5 Tips for Asking Your Nanny Boss for a Day Off
As a private, in-home childcare provider, you are an integral part of your employer’s system that keeps their home running while they’re away. You’re entrusted with the responsibility of looking after the children in your employers’ family, thus ensuring that they’re able to maintain their own careers in order to provide for the household. This makes reliability and punctuality a must. Even the busiest employers realize, however, that their nannies will need to take the occasional day off. For the nannies involved, finding a way of asking for that much-needed day off can be a tricky task. Before you despair, consider these five tips for successfully handling a request for a personal day.
- Make Appointments Around Their Schedule – The vast majority of employers want a nanny that’s in peak physical condition and great health, that way she’s able to keep up with the demands of a busy, rambunctious child. If you’re planning to ask for a day off in order to make a doctor’s appointment, it may be more effective to first address your employers to determine what days would work best for them, then schedule the appointment accordingly.

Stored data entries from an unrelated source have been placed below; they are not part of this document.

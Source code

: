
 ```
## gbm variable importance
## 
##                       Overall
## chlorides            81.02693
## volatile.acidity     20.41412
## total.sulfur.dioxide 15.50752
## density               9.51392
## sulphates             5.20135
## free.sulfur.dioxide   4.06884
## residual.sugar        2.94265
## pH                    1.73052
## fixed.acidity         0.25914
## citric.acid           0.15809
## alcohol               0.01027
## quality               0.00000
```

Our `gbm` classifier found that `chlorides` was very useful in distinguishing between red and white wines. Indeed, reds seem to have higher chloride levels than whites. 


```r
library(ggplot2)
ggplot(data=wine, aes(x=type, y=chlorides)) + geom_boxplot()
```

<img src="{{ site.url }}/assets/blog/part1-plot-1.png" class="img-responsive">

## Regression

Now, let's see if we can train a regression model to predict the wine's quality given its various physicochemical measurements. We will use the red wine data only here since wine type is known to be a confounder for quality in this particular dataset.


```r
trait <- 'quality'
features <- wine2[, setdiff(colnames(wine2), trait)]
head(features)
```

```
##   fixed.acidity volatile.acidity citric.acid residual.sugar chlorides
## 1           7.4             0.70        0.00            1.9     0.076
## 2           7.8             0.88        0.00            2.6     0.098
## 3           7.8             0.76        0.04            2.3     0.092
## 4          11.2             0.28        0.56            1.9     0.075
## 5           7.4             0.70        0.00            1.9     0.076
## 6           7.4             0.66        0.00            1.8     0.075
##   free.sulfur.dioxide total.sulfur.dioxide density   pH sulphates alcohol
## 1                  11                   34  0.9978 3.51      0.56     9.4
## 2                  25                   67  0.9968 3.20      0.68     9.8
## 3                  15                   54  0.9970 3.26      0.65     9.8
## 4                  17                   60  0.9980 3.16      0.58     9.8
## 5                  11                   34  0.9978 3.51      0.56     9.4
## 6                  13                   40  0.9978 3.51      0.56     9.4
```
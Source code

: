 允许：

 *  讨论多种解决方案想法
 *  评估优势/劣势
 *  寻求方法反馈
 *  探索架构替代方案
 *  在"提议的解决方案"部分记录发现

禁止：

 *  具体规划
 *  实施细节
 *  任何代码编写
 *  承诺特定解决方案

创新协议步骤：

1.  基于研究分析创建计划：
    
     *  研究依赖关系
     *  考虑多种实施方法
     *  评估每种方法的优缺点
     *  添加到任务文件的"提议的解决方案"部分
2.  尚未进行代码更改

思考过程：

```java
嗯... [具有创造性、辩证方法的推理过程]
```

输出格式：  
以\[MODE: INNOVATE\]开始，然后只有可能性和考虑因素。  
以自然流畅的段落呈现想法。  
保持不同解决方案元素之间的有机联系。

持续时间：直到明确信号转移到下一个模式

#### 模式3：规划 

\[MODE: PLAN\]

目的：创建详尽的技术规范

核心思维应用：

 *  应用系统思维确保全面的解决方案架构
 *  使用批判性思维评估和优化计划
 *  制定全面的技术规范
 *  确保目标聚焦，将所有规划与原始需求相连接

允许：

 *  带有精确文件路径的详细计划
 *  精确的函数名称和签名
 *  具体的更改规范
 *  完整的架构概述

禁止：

Your employers will be able to more easily accommodate for your absence, and you’ll be more assured of getting the time you need with minimal hassle.
- Be Direct – If your employers are so busy that they’re likely to take issue with your need for a day off, it’s a safe bet that they won’t welcome you wasting their time with a long, drawn out request or beating around the bush. Whether you need a day off for personal or health reasons, you’re more likely to score the day with the least amount of resistance or resentment if you’re clear and direct. Let your employers know that you need the day off, rather than dropping passive-aggressive hints in the weeks leading up to your request and then calling in at the last minute when your employers don’t pick up on them.
- Send an Email – In today’s fast-paced world, you may have more luck nailing your employers down to make your formal request for a day off if you send an email. Time for phone calls isn’t always easy to find for the overscheduled businessperson, morning hand-offs can be a bit too hectic to properly frame a response and your employers may be too tired at the end of the work day to address the situation. By sending an email with the details of your request, you’re giving yourself the chance to double- and triple-check your words for clarity and professionalism, as well as giving your employers the chance to consider that request and to respond to it at their convenience. When you accost them during their hectic morning rush or at the end of a rough day, your request for a day off can feel more like an ambush that they’re pressured into dealing with on the spot. By giving them time to make the proper arrangements and determine their own availability, you’re more likely to avoid irritation and frustration resulting from another demand placed on an exhausted, drained parent.
- Give Plenty of Notice – Approaching your employers with a request for a day off without sufficient notice puts them on the spot and creates a stressful, pressure-cooker of a situation for an already harried parent to deal with in short order. Avoiding this stress can be as simple as making your request as early as possible so that your employers have ample time to make alternate childcare arrangements and to address the situation accordingly. You may even be more likely to get the time that you’re requesting if you’re not putting them on the spot with a last-minute request, as it can seem easier to simply decline a formal request for time off that’s submitted at the last minute and deal with the fallout than to make hasty, on-the-fly adjustments to accommodate one that’s delayed until the eleventh hour.
- Keep Requests to a Minimum – While you can’t help an illness or the occasional family emergency, it’s important to realize that employers tend to be far more willing to go out of their way to fulfill a request for time off when they’re few and far between. Making a habit of asking for days off at a moment’s notice or establishing a pattern of unreliability can make your employers think twice about whether or not you’re the right fit for their family, as well as less apt to make special arrangements when your requests come at frequent intervals. Avoid frivolous or excessive requests, and make sure that you’re proving yourself to be a reliable, dependable asset to the family, rather than a fickle liability who regularly leaves them in the lurch.
If part of your compensation package includes paid time off or paid personal days, it’s wise to make sure that you and your employer have a mutual understanding on how much notice is required to secure the time off. You may find that you have more luck with last-minute requests when you have a back-up provider you can suggest to provide coverage, that way they don’t feel like you are leaving them stranded on short notice.